Today's data underscores a couple of key themes that have been in place for weeks now in the 2012 election cycle: (a) a sharp disparity between the daily tracking polls and other presidential polling; and (b) a disparity between the national presidential polling numbers and polls emanating from key battleground states.
That, and a couple of new polls in coin-flip Senate races, highlight tonight's edition of the Wrap (as more important numbers, quite frankly, are getting crunched in Indiana, North Carolina, West Virginia and Wisconsin).
Here are those numbers, including a real eye opener in the Heartland:
PRESIDENTIAL GENERAL ELECTION TRIAL HEATS:
NATIONAL (Gallup Tracking): Romney d. Obama (47-44)
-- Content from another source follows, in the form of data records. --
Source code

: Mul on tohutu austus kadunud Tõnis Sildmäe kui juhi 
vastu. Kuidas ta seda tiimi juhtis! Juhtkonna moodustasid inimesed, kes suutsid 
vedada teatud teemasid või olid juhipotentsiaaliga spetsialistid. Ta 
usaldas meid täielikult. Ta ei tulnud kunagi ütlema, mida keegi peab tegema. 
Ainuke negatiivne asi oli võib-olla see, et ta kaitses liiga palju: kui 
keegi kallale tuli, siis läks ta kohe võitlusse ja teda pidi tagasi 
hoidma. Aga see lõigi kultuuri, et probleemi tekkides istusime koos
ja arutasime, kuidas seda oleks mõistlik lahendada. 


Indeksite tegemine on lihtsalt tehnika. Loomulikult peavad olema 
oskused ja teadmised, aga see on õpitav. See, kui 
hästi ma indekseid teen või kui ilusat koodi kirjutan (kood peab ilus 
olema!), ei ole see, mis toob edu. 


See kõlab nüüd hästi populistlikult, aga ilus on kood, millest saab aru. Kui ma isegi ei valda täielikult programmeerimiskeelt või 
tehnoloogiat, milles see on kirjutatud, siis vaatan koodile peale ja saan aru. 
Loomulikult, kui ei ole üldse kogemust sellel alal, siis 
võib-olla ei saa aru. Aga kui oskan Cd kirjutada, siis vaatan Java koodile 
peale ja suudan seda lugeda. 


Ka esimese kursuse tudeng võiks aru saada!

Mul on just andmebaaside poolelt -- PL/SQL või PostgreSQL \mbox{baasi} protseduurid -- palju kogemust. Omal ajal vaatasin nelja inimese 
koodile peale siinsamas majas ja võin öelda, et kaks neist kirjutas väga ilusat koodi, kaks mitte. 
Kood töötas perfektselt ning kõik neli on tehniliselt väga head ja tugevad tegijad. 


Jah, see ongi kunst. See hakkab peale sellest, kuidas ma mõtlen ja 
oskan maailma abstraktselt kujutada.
NATIONAL (Rasmussen Tracking): Romney d. Obama (49-44)
NATIONAL 3-WAY TABULATION (Rasmussen): Romney d. Obama and Ron Paul (44-39-13)
NATIONAL (Reuters/Ipsos): Obama d. Romney (49-42)
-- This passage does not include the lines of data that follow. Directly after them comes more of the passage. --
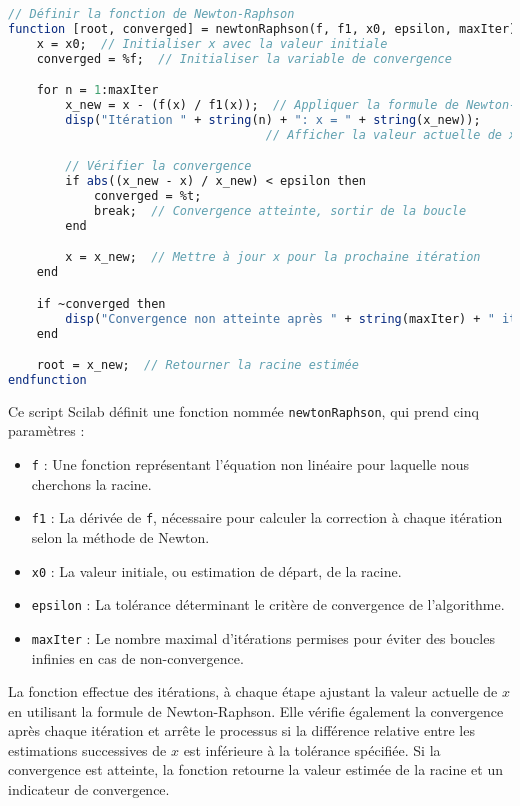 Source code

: \documentclass{article}
\begin{document}
\begin{lstlisting}[language=Scilab]
// Définir la fonction de Newton-Raphson
function [root, converged] = newtonRaphson(f, f1, x0, epsilon, maxIter)
    x = x0;  // Initialiser x avec la valeur initiale
    converged = %f;  // Initialiser la variable de convergence

    for n = 1:maxIter
        x_new = x - (f(x) / f1(x));  // Appliquer la formule de Newton-Raphson
        disp("Itération " + string(n) + ": x = " + string(x_new));  
                                    // Afficher la valeur actuelle de x

        // Vérifier la convergence
        if abs((x_new - x) / x_new) < epsilon then
            converged = %t;
            break;  // Convergence atteinte, sortir de la boucle
        end

        x = x_new;  // Mettre à jour x pour la prochaine itération
    end

    if ~converged then
        disp("Convergence non atteinte après " + string(maxIter) + " itérations.");
    end

    root = x_new;  // Retourner la racine estimée
endfunction
\end{lstlisting}

Ce script Scilab définit une fonction nommée \texttt{newtonRaphson}, qui prend cinq paramètres :
\begin{itemize}
    \item \texttt{f} : Une fonction représentant l'équation non linéaire pour laquelle nous cherchons la racine.
    \item \texttt{f1} : La dérivée de \texttt{f}, nécessaire pour calculer la correction à chaque itération selon la méthode de Newton.
    \item \texttt{x0} : La valeur initiale, ou estimation de départ, de la racine.
    \item \texttt{epsilon} : La tolérance déterminant le critère de convergence de l'algorithme.
    \item \texttt{maxIter} : Le nombre maximal d'itérations permises pour éviter des boucles infinies en cas de non-convergence.
\end{itemize}

La fonction effectue des itérations, à chaque étape ajustant la valeur actuelle de \( x \) en utilisant la formule de Newton-Raphson. Elle vérifie également la convergence après chaque itération et arrête le processus si la différence relative entre les estimations successives de \( x \) est inférieure à la tolérance spécifiée. Si la convergence est atteinte, la fonction retourne la valeur estimée de la racine et un indicateur de convergence.
\end{document}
IOWA (PPP): Obama d. Romney (51-41)
OHIO (PPP): Obama d. Romney (50-43)
DOWNBALLOT POLLING:
MA-SEN (Rasmussen): Sen. Scott Brown (R) 45, Elizabeth Warren (D) 45
NE-SEN--R (Singularis Group for Fischer): Jon Bruning 30, Deb Fischer 26, Don Stenberg 18
VA-SEN (Washington Post): Tim Kaine (D) 46, George Allen (R) 46
A few thoughts, as always, await you just past the jump ...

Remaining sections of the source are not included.